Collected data

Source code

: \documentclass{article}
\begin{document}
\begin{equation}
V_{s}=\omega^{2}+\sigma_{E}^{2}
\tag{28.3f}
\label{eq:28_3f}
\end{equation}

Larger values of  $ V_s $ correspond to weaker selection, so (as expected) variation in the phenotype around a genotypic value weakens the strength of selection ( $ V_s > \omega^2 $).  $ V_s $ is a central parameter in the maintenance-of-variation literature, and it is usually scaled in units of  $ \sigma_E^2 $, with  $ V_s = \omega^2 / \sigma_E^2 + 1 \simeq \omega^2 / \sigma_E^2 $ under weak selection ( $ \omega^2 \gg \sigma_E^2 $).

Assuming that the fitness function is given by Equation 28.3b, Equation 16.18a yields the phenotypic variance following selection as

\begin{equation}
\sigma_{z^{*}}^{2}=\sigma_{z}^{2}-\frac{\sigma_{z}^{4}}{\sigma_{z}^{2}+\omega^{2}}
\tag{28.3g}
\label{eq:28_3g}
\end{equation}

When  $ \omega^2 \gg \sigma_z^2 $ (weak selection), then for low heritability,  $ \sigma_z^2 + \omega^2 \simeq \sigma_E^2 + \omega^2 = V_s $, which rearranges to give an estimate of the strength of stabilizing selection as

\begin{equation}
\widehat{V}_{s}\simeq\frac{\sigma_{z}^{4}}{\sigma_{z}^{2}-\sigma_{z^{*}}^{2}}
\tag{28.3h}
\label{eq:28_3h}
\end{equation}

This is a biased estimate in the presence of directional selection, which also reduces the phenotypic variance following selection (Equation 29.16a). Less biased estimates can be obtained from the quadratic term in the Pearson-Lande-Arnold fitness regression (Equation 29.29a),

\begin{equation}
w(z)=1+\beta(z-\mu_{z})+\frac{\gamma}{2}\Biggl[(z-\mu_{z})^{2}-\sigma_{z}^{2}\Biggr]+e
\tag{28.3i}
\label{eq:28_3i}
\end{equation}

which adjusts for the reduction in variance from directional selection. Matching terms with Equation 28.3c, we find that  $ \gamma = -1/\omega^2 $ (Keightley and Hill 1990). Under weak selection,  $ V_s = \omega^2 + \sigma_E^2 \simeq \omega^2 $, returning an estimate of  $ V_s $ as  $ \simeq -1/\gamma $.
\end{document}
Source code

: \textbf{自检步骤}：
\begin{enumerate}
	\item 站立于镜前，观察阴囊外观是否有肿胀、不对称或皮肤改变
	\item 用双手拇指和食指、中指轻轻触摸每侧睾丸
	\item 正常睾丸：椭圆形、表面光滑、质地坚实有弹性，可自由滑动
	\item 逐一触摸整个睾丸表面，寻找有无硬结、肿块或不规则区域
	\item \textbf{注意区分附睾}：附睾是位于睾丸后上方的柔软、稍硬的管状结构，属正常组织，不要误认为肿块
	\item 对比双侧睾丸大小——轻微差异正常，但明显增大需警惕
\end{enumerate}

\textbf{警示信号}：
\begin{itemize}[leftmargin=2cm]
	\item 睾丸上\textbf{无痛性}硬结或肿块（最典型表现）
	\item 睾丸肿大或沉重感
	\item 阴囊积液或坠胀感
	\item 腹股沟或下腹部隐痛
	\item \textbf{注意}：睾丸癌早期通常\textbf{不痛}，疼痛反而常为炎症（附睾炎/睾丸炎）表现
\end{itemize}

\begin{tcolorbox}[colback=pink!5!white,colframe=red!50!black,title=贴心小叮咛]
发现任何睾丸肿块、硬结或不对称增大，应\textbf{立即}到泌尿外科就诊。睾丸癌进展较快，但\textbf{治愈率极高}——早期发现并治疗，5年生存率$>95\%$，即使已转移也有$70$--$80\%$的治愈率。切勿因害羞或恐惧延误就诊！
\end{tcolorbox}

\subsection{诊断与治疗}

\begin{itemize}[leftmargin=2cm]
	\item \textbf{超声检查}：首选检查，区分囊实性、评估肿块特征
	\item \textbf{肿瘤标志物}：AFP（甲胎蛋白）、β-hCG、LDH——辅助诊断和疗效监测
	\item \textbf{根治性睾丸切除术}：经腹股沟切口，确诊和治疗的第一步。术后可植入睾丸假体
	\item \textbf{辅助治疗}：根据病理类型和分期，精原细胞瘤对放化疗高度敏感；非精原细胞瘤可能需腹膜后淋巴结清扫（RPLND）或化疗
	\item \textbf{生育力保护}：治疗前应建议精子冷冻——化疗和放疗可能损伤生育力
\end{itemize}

=== Task item ===
Write the records above out again precisely.

=== Exercise output ===
Source code

: \documentclass{article}
\begin{document}
\begin{equation}
V_{s}=\omega^{2}+\sigma_{E}^{2}
\tag{28.3f}
\label{eq:28_3f}
\end{equation}

Larger values of  $ V_s $ correspond to weaker selection, so (as expected) variation in the phenotype around a genotypic value weakens the strength of selection ( $ V_s > \omega^2 $).  $ V_s $ is a central parameter in the maintenance-of-variation literature, and it is usually scaled in units of  $ \sigma_E^2 $, with  $ V_s = \omega^2 / \sigma_E^2 + 1 \simeq \omega^2 / \sigma_E^2 $ under weak selection ( $ \omega^2 \gg \sigma_E^2 $).

Assuming that the fitness function is given by Equation 28.3b, Equation 16.18a yields the phenotypic variance following selection as

\begin{equation}
\sigma_{z^{*}}^{2}=\sigma_{z}^{2}-\frac{\sigma_{z}^{4}}{\sigma_{z}^{2}+\omega^{2}}
\tag{28.3g}
\label{eq:28_3g}
\end{equation}

When  $ \omega^2 \gg \sigma_z^2 $ (weak selection), then for low heritability,  $ \sigma_z^2 + \omega^2 \simeq \sigma_E^2 + \omega^2 = V_s $, which rearranges to give an estimate of the strength of stabilizing selection as

\begin{equation}
\widehat{V}_{s}\simeq\frac{\sigma_{z}^{4}}{\sigma_{z}^{2}-\sigma_{z^{*}}^{2}}
\tag{28.3h}
\label{eq:28_3h}
\end{equation}

This is a biased estimate in the presence of directional selection, which also reduces the phenotypic variance following selection (Equation 29.16a). Less biased estimates can be obtained from the quadratic term in the Pearson-Lande-Arnold fitness regression (Equation 29.29a),

\begin{equation}
w(z)=1+\beta(z-\mu_{z})+\frac{\gamma}{2}\Biggl[(z-\mu_{z})^{2}-\sigma_{z}^{2}\Biggr]+e
\tag{28.3i}
\label{eq:28_3i}
\end{equation}

which adjusts for the reduction in variance from directional selection. Matching terms with Equation 28.3c, we find that  $ \gamma = -1/\omega^2 $ (Keightley and Hill 1990). Under weak selection,  $ V_s = \omega^2 + \sigma_E^2 \simeq \omega^2 $, returning an estimate of  $ V_s $ as  $ \simeq -1/\gamma $.
\end{document}
Source code

: \textbf{自检步骤}：
\begin{enumerate}
	\item 站立于镜前，观察阴囊外观是否有肿胀、不对称或皮肤改变
	\item 用双手拇指和食指、中指轻轻触摸每侧睾丸
	\item 正常睾丸：椭圆形、表面光滑、质地坚实有弹性，可自由滑动
	\item 逐一触摸整个睾丸表面，寻找有无硬结、肿块或不规则区域
	\item \textbf{注意区分附睾}：附睾是位于睾丸后上方的柔软、稍硬的管状结构，属正常组织，不要误认为肿块
	\item 对比双侧睾丸大小——轻微差异正常，但明显增大需警惕
\end{enumerate}

\textbf{警示信号}：
\begin{itemize}[leftmargin=2cm]
	\item 睾丸上\textbf{无痛性}硬结或肿块（最典型表现）
	\item 睾丸肿大或沉重感
	\item 阴囊积液或坠胀感
	\item 腹股沟或下腹部隐痛
	\item \textbf{注意}：睾丸癌早期通常\textbf{不痛}，疼痛反而常为炎症（附睾炎/睾丸炎）表现
\end{itemize}

\begin{tcolorbox}[colback=pink!5!white,colframe=red!50!black,title=贴心小叮咛]
发现任何睾丸肿块、硬结或不对称增大，应\textbf{立即}到泌尿外科就诊。睾丸癌进展较快，但\textbf{治愈率极高}——早期发现并治疗，5年生存率$>95\%$，即使已转移也有$70$--$80\%$的治愈率。切勿因害羞或恐惧延误就诊！
\end{tcolorbox}

\subsection{诊断与治疗}

\begin{itemize}[leftmargin=2cm]
	\item \textbf{超声检查}：首选检查，区分囊实性、评估肿块特征
	\item \textbf{肿瘤标志物}：AFP（甲胎蛋白）、β-hCG、LDH——辅助诊断和疗效监测
	\item \textbf{根治性睾丸切除术}：经腹股沟切口，确诊和治疗的第一步。术后可植入睾丸假体
	\item \textbf{辅助治疗}：根据病理类型和分期，精原细胞瘤对放化疗高度敏感；非精原细胞瘤可能需腹膜后淋巴结清扫（RPLND）或化疗
	\item \textbf{生育力保护}：治疗前应建议精子冷冻——化疗和放疗可能损伤生育力
\end{itemize}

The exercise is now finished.